---------- INFORMATION
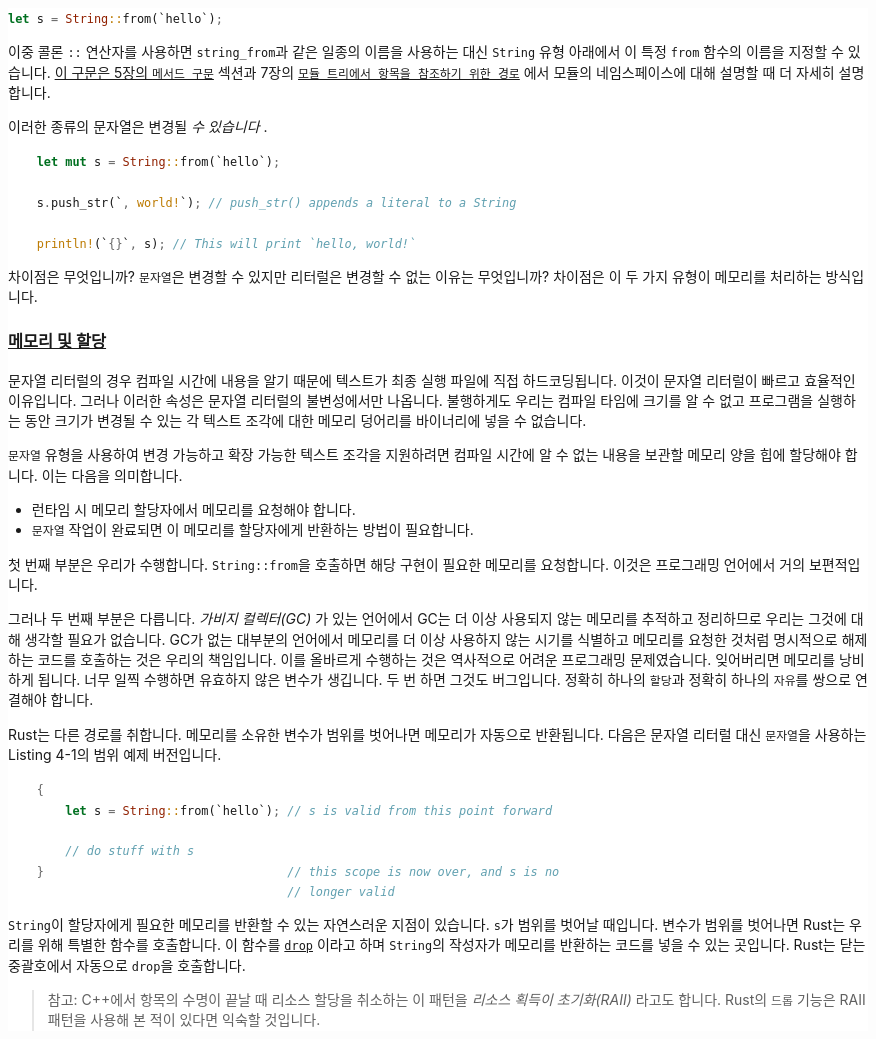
```rust
let s = String::from(`hello`);
```

이중 콜론 `::` 연산자를 사용하면 `string_from`과 같은 일종의 이름을 사용하는 대신 `String` 유형 아래에서 이 특정 `from` 함수의 이름을 지정할 수 있습니다. [이 구문은 5장의 `메서드 구문`](https://doc.rust-lang.org/book/ch05-03-method-syntax.html#method-syntax) 섹션과 7장의 [`모듈 트리에서 항목을 참조하기 위한 경로`](https://doc.rust-lang.org/book/ch07-03-paths-for-referring-to-an-item-in-the-module-tree.html) 에서 모듈의 네임스페이스에 대해 설명할 때 더 자세히 설명합니다.

이러한 종류의 문자열은 변경될 *수 있습니다* .

```rust
    let mut s = String::from(`hello`);

    s.push_str(`, world!`); // push_str() appends a literal to a String

    println!(`{}`, s); // This will print `hello, world!`
```

차이점은 무엇입니까? `문자열`은 변경할 수 있지만 리터럴은 변경할 수 없는 이유는 무엇입니까? 차이점은 이 두 가지 유형이 메모리를 처리하는 방식입니다.

### [메모리 및 할당](https://doc.rust-lang.org/book/ch04-01-what-is-ownership.html#memory-and-allocation)

문자열 리터럴의 경우 컴파일 시간에 내용을 알기 때문에 텍스트가 최종 실행 파일에 직접 하드코딩됩니다. 이것이 문자열 리터럴이 빠르고 효율적인 이유입니다. 그러나 이러한 속성은 문자열 리터럴의 불변성에서만 나옵니다. 불행하게도 우리는 컴파일 타임에 크기를 알 수 없고 프로그램을 실행하는 동안 크기가 변경될 수 있는 각 텍스트 조각에 대한 메모리 덩어리를 바이너리에 넣을 수 없습니다.

`문자열` 유형을 사용하여 변경 가능하고 확장 가능한 텍스트 조각을 지원하려면 컴파일 시간에 알 수 없는 내용을 보관할 메모리 양을 힙에 할당해야 합니다. 이는 다음을 의미합니다.

- 런타임 시 메모리 할당자에서 메모리를 요청해야 합니다.
- `문자열` 작업이 완료되면 이 메모리를 할당자에게 반환하는 방법이 필요합니다.

첫 번째 부분은 우리가 수행합니다. `String::from`을 호출하면 해당 구현이 필요한 메모리를 요청합니다. 이것은 프로그래밍 언어에서 거의 보편적입니다.

그러나 두 번째 부분은 다릅니다. *가비지 컬렉터(GC)* 가 있는 언어에서 GC는 더 이상 사용되지 않는 메모리를 추적하고 정리하므로 우리는 그것에 대해 생각할 필요가 없습니다. GC가 없는 대부분의 언어에서 메모리를 더 이상 사용하지 않는 시기를 식별하고 메모리를 요청한 것처럼 명시적으로 해제하는 코드를 호출하는 것은 우리의 책임입니다. 이를 올바르게 수행하는 것은 역사적으로 어려운 프로그래밍 문제였습니다. 잊어버리면 메모리를 낭비하게 됩니다. 너무 일찍 수행하면 유효하지 않은 변수가 생깁니다. 두 번 하면 그것도 버그입니다. 정확히 하나의 `할당`과 정확히 하나의 `자유`를 쌍으로 연결해야 합니다.

Rust는 다른 경로를 취합니다. 메모리를 소유한 변수가 범위를 벗어나면 메모리가 자동으로 반환됩니다. 다음은 문자열 리터럴 대신 `문자열`을 사용하는 Listing 4-1의 범위 예제 버전입니다.

```rust
    {
        let s = String::from(`hello`); // s is valid from this point forward

        // do stuff with s
    }                                  // this scope is now over, and s is no
                                       // longer valid
```

`String`이 할당자에게 필요한 메모리를 반환할 수 있는 자연스러운 지점이 있습니다. `s`가 범위를 벗어날 때입니다. 변수가 범위를 벗어나면 Rust는 우리를 위해 특별한 함수를 호출합니다. 이 함수를 [`drop`](https://doc.rust-lang.org/std/ops/trait.Drop.html#tymethod.drop) 이라고 하며 `String`의 작성자가 메모리를 반환하는 코드를 넣을 수 있는 곳입니다. Rust는 닫는 중괄호에서 자동으로 `drop`을 호출합니다.

> 참고: C++에서 항목의 수명이 끝날 때 리소스 할당을 취소하는 이 패턴을 *리소스 획득이 초기화(RAII)* 라고도 합니다. Rust의 `드롭` 기능은 RAII 패턴을 사용해 본 적이 있다면 익숙할 것입니다.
--------------------
Look through the entries above and list every line containing "벗어나면".

Rust는 다른 경로를 취합니다. 메모리를 소유한 변수가 범위를 벗어나면 메모리가 자동으로 반환됩니다. 다음은 문자열 리터럴 대신 `문자열`을 사용하는 Listing 4-1의 범위 예제 버전입니다.
`String`이 할당자에게 필요한 메모리를 반환할 수 있는 자연스러운 지점이 있습니다. `s`가 범위를 벗어날 때입니다. 변수가 범위를 벗어나면 Rust는 우리를 위해 특별한 함수를 호출합니다. 이 함수를 [`drop`](https://doc.rust-lang.org/std/ops/trait.Drop.html#tymethod.drop) 이라고 하며 `String`의 작성자가 메모리를 반환하는 코드를 넣을 수 있는 곳입니다. Rust는 닫는 중괄호에서 자동으로 `drop`을 호출합니다.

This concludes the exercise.